Sounds like you are trying to move away from having a RESTful Web API and towards something a little more RPC-ish. Which is fine, as long as you are happy that the extra hassle of implementing this is worth it in terms of bandwith saved.
In terms of tech level, you're not regressing by doing what you proposed; I use EF every day but I still often need to use plain old ADO.NET
every now and then and there is a reason why it's still well supported in the CLR. So there is no reason not to, as long as you are comfortable with writing SQL, etc.
However, I'd advise against your current proposal for a couple of reasons
Bandwidth isn't necessarily all that precious
Even for mobile devices, sending 20 or 30 fields back at a time probably isn't a lot of data. Of course, only you can know for your specific scenario if that's too much but considering the wide-spread availability of 3 & 4G networks, I wouldn't see this as a concern unless those fields contain huge amounts of data - of course, it's your use case so you know best :)
Concurrency
Unless the form is actually a representation of several discrete objects which can be updated independently, then by sending back individual changes every time you update a field, you run the risk of ending up with invalid state on the device.

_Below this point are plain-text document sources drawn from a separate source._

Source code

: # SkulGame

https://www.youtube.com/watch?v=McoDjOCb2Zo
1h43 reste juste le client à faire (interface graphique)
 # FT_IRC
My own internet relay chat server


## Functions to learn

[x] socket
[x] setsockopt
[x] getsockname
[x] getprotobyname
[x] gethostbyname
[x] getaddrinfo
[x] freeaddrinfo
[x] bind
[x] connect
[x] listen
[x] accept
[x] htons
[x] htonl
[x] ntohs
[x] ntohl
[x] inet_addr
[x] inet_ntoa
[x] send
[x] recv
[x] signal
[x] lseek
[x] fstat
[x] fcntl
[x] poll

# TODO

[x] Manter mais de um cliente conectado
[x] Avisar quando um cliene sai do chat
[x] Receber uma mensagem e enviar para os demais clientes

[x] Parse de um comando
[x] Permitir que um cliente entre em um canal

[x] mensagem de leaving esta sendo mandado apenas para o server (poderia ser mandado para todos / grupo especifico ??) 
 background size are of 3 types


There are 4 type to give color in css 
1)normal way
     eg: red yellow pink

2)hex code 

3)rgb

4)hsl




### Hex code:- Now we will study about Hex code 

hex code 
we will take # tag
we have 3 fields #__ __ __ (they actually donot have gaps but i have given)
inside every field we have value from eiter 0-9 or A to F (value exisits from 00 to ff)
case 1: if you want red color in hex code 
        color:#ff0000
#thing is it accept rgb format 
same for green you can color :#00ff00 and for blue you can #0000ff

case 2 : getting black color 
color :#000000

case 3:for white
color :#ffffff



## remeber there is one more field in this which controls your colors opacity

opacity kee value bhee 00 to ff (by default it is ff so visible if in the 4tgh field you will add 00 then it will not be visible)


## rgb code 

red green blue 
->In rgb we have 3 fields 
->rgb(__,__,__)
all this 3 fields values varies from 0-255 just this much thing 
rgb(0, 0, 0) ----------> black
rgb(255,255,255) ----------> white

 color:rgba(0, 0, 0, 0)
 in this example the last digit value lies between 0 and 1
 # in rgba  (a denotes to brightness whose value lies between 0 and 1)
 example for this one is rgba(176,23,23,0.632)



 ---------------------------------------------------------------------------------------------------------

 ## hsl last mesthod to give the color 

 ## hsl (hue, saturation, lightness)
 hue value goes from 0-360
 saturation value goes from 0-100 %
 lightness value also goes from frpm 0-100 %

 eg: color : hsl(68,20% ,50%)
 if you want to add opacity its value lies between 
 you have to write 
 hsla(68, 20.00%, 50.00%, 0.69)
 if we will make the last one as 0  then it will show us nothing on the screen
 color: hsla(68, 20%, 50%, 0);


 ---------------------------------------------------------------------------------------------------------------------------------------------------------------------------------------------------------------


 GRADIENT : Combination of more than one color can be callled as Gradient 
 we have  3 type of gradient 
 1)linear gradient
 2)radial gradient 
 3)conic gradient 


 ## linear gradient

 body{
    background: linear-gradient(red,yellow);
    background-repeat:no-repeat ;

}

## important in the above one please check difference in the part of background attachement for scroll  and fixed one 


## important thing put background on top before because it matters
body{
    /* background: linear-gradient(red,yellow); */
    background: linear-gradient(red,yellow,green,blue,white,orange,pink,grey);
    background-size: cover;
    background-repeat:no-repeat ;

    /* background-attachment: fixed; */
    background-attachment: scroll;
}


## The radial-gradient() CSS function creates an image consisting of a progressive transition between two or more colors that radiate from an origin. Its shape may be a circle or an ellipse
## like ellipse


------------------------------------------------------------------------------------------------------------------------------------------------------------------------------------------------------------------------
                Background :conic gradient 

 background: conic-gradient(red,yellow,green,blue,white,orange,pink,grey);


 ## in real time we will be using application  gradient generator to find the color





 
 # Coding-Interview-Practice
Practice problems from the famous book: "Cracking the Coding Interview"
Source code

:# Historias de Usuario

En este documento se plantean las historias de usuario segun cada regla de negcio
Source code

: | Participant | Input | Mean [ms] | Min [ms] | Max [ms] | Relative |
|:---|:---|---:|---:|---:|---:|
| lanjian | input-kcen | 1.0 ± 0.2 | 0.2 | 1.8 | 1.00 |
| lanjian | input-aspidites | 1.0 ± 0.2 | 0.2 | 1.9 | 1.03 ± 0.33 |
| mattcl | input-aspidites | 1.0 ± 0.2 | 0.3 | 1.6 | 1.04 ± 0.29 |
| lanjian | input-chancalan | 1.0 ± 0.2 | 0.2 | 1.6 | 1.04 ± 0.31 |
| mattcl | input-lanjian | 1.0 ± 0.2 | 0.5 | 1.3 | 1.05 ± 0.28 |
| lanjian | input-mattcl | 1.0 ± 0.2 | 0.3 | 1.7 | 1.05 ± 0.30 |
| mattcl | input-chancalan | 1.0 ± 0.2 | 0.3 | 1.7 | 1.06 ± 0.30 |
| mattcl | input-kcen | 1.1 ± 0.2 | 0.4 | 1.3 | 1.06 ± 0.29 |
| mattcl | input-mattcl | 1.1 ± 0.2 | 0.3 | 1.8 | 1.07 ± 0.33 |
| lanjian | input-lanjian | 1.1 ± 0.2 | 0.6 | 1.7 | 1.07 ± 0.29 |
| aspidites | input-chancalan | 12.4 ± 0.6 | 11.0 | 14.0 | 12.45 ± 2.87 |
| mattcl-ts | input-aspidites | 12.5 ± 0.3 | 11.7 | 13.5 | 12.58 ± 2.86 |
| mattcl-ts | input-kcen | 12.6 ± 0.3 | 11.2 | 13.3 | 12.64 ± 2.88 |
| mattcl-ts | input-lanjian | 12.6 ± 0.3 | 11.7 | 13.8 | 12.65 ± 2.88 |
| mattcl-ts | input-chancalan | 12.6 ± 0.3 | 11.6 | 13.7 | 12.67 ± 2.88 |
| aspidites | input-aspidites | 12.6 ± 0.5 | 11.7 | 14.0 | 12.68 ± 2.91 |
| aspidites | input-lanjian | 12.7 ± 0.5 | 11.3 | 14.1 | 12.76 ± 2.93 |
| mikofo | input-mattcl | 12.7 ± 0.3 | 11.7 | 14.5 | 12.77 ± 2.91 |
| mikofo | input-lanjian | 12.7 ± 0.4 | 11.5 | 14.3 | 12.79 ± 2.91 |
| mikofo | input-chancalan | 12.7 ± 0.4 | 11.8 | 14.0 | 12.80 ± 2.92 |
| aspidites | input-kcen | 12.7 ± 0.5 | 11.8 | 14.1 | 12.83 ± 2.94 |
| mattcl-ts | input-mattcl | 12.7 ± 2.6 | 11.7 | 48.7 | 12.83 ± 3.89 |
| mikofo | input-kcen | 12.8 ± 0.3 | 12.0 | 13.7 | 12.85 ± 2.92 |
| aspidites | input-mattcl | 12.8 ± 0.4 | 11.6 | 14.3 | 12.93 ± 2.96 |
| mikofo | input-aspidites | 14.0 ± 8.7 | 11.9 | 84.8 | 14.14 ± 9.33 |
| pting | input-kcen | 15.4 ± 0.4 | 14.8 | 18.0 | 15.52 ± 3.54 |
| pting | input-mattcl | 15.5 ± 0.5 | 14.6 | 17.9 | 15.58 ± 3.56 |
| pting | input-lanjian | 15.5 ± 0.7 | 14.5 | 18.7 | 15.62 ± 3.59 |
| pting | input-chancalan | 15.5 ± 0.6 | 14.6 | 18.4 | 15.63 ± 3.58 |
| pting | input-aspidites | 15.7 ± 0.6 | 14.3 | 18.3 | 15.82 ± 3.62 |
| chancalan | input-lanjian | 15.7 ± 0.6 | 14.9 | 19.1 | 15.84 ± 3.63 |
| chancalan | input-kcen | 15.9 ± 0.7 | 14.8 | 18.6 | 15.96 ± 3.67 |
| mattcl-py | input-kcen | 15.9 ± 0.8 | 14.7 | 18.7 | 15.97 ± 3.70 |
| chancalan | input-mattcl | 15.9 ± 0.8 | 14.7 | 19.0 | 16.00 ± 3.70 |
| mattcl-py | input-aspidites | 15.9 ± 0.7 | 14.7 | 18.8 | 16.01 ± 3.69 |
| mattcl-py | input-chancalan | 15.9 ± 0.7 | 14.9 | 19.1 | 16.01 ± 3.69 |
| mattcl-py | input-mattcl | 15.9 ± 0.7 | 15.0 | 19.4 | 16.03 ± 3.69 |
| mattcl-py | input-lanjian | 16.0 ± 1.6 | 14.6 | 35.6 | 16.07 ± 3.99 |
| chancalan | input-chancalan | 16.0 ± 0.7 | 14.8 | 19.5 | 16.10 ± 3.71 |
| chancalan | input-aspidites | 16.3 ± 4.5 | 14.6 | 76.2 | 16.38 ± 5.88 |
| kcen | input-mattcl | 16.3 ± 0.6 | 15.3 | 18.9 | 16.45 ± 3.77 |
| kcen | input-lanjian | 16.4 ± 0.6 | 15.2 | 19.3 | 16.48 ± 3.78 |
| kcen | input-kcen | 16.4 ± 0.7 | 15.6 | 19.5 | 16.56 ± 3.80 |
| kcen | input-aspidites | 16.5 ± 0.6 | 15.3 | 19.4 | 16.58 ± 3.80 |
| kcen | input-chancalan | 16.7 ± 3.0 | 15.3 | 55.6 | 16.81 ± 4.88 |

Consider for example if User A
and User B
are both looking at the same object on their devices. This object has 3 fields A, B, C
thus:
A-"FOO"
B-"42"
C-"12345"
Now suppose User A changes field "A" to "BAR" and tabs out of the field, and then User B changes field "C" to "67890" and tabs.
Your back-end now has this state for the object:
A - "BAR"
B - "42"
C - "67890"
However, User A
and User B
now both have an incorrect state for the Object!
It gets worse if you also have a facility to re-send the entire object from either client because if User A
re-sends the entire form (for whatever reason) User B
's changes will be lost without any warning!
Typically this is why the RESTful mechanism of exchanging full state works so well; you send the entire object back to the server, and get to decide based on that full state, if it should override the latest version, or return an error, or return some state that prompts the user to manually merge changes, etc.
In other words, it allows you to handle conflicts meaningfully. Entity Framework for example will give you concurrency checking for free just by including a specially typed column; you can handle a Concurreny exception to decide what to do.
Now, if it's the case that the form is comprised of several distinct entities that can be independently updated, you have more of a task-based scenario so you can model your solution accordingly - by all means send a single Model to the client representing all the properties of all of the individual entities on the form, but have separate POST back models, and a handler for each.
For example, if the form shows Customer Master data and their corresponding Address record, you can send the client a single model to populate the form, but only send the Customer Master model when a Customer Master field changes, and only the Address model when an address field changes, etc. This way you can have your cake and eat it because you have a smaller POST payload and you can manage concurrency.